September 13, 2015: Letting Go For New Life


Sermon
The Rev. Dr. C. Steven Teague, Rector
Sixteenth Sunday after Pentecost

Today in the church’s liturgical calendar is Festival Sunday – at least at St. Paul’s. Liturgically, summer is done. School’s started. Sheep that take off for the summer are returning. We welcome the Milwaukee Children’s Choir, leaders, staff and families, and other guests this joyous day. And all are invited to the festive garden reception. Your only cost – you have to listen to my sermon.

Some years ago, noted theologians and pastors wrote essays for a national a clergy journal “How My Mind Has Changed.” Over time, our minds and faith change. So does the church. Over the years, I’ve had many opportunities to be wrong, and I often took them. Some recalculations of my positions are self-imposed; others are forced. After seminary, I figured God wanted me to change the world. Lack of support for my efforts forced me to change my mind. I was puzzled. After all, I had a Masters’ degree in religion. Something must be wrong with them. I begin to learn I must get over myself. Festive – I would not have used that word at the time. Now I sense even in tough times, to know God is with us is cause to celebrate.
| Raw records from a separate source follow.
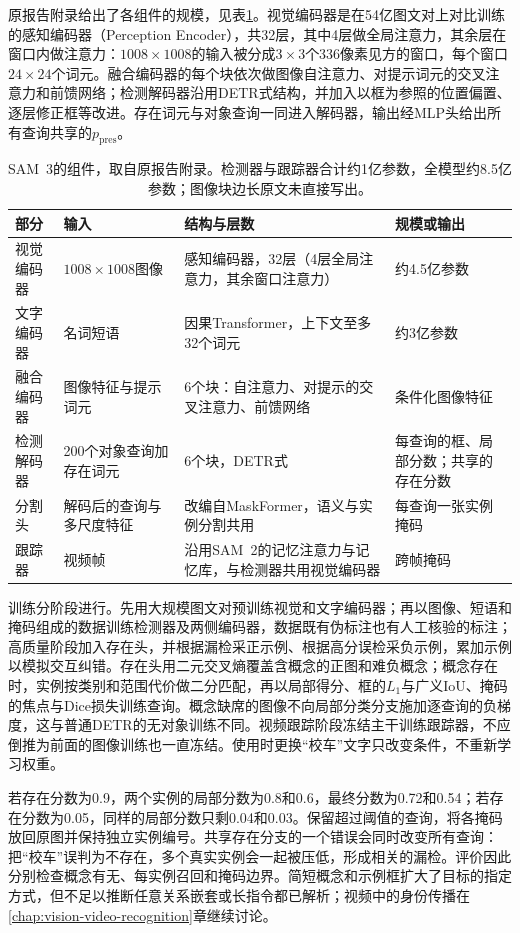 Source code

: 原报告附录给出了各组件的规模，见表\ref{tab:vision-recognition-sam3-structure}。视觉编码器是在54亿图文对上对比训练的感知编码器（Perception Encoder），共32层，其中4层做全局注意力，其余层在窗口内做注意力：$1008\times1008$的输入被分成$3\times3$个336像素见方的窗口，每个窗口$24\times24$个词元。融合编码器的每个块依次做图像自注意力、对提示词元的交叉注意力和前馈网络；检测解码器沿用DETR式结构，并加入以框为参照的位置偏置、逐层修正框等改进。存在词元与对象查询一同进入解码器，输出经MLP头给出所有查询共享的$p_{\mathrm{pres}}$。

\begin{table}[tbp]
 \centering
 \small
 \begin{tabularx}{\linewidth}{@{}llXl@{}}
 \toprule
 部分 & 输入 & 结构与层数 & 规模或输出\\
 \midrule
 视觉编码器 & $1008\times1008$图像 & 感知编码器，32层（4层全局注意力，其余窗口注意力） & 约4.5亿参数\\
 文字编码器 & 名词短语 & 因果Transformer，上下文至多32个词元 & 约3亿参数\\
 融合编码器 & 图像特征与提示词元 & 6个块：自注意力、对提示的交叉注意力、前馈网络 & 条件化图像特征\\
 检测解码器 & 200个对象查询加存在词元 & 6个块，DETR式 & 每查询的框、局部分数；共享的存在分数\\
 分割头 & 解码后的查询与多尺度特征 & 改编自MaskFormer，语义与实例分割共用 & 每查询一张实例掩码\\
 跟踪器 & 视频帧 & 沿用SAM~2的记忆注意力与记忆库，与检测器共用视觉编码器 & 跨帧掩码\\
 \bottomrule
 \end{tabularx}
 \caption{SAM~3的组件，取自原报告附录。检测器与跟踪器合计约1亿参数，全模型约8.5亿参数；图像块边长原文未直接写出。}
 \label{tab:vision-recognition-sam3-structure}
\end{table}

训练分阶段进行。先用大规模图文对预训练视觉和文字编码器；再以图像、短语和掩码组成的数据训练检测器及两侧编码器，数据既有伪标注也有人工核验的标注；高质量阶段加入存在头，并根据漏检采正示例、根据高分误检采负示例，累加示例以模拟交互纠错。存在头用二元交叉熵覆盖含概念的正图和难负概念；概念存在时，实例按类别和范围代价做二分匹配，再以局部得分、框的$L_1$与广义IoU、掩码的焦点与Dice损失训练查询。概念缺席的图像不向局部分类分支施加逐查询的负梯度，这与普通DETR的无对象训练不同。视频跟踪阶段冻结主干训练跟踪器，不应倒推为前面的图像训练也一直冻结。使用时更换“校车”文字只改变条件，不重新学习权重。

若存在分数为0.9，两个实例的局部分数为0.8和0.6，最终分数为0.72和0.54；若存在分数为0.05，同样的局部分数只剩0.04和0.03。保留超过阈值的查询，将各掩码放回原图并保持独立实例编号。共享存在分支的一个错误会同时改变所有查询：把“校车”误判为不存在，多个真实实例会一起被压低，形成相关的漏检。评价因此分别检查概念有无、每实例召回和掩码边界。简短概念和示例框扩大了目标的指定方式，但不足以推断任意关系嵌套或长指令都已解析；视频中的身份传播在\ref{chap:vision-video-recognition}章继续讨论。

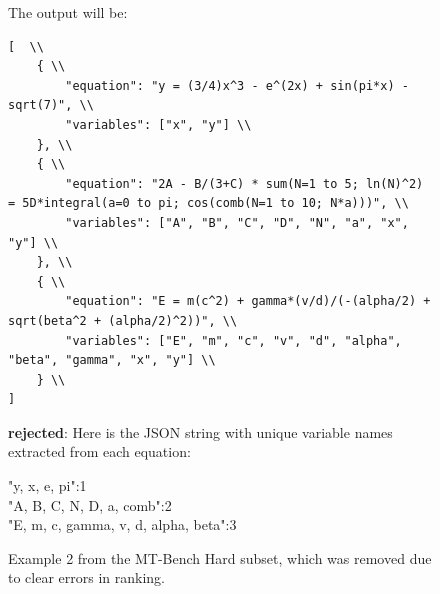 \begin{figure}[t]
{\begin{minipage}{0.95\linewidth}
The output will be:

\begin{lstlisting}
[  \\
    { \\
        "equation": "y = (3/4)x^3 - e^(2x) + sin(pi*x) - sqrt(7)", \\
        "variables": ["x", "y"] \\
    }, \\
    { \\
        "equation": "2A - B/(3+C) * sum(N=1 to 5; ln(N)^2) = 5D*integral(a=0 to pi; cos(comb(N=1 to 10; N*a)))", \\
        "variables": ["A", "B", "C", "D", "N", "a", "x", "y"] \\
    }, \\
    { \\
        "equation": "E = m(c^2) + gamma*(v/d)/(-(alpha/2) + sqrt(beta^2 + (alpha/2)^2))", \\
        "variables": ["E", "m", "c", "v", "d", "alpha", "beta", "gamma", "x", "y"] \\
    } \\
]
\end{lstlisting}

\vspace{1em}

\textbf{rejected}: Here is the JSON string with unique variable names extracted from each equation:

{"y, x, e, pi":1}\\
{"A, B, C, N, D, a, comb":2} \\
{"E, m, c, gamma, v, d, alpha, beta":3}
\end{minipage}
}
\caption{Example 2 from the MT-Bench Hard subset, which was removed due to clear errors in ranking.}
\label{fig:mtbench_4}
\end{figure}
That may be what Jesus has in mind when he tells Peter off: “Son, you better get over yourself,” well something like that. Peter’s going to have to change his mind and heart – get over himself, to recognize God is in Jesus. And that’s just half the story. Jesus also says, “If you want to ride with me – here’s where you sit. I’m driving. You’re not. You’ve got to die to yourself, to illusions about the world, your ego, your false gods, your plans so you can be open to God’s. Only when you lose your life and wrong attachments – you’ll save your life.”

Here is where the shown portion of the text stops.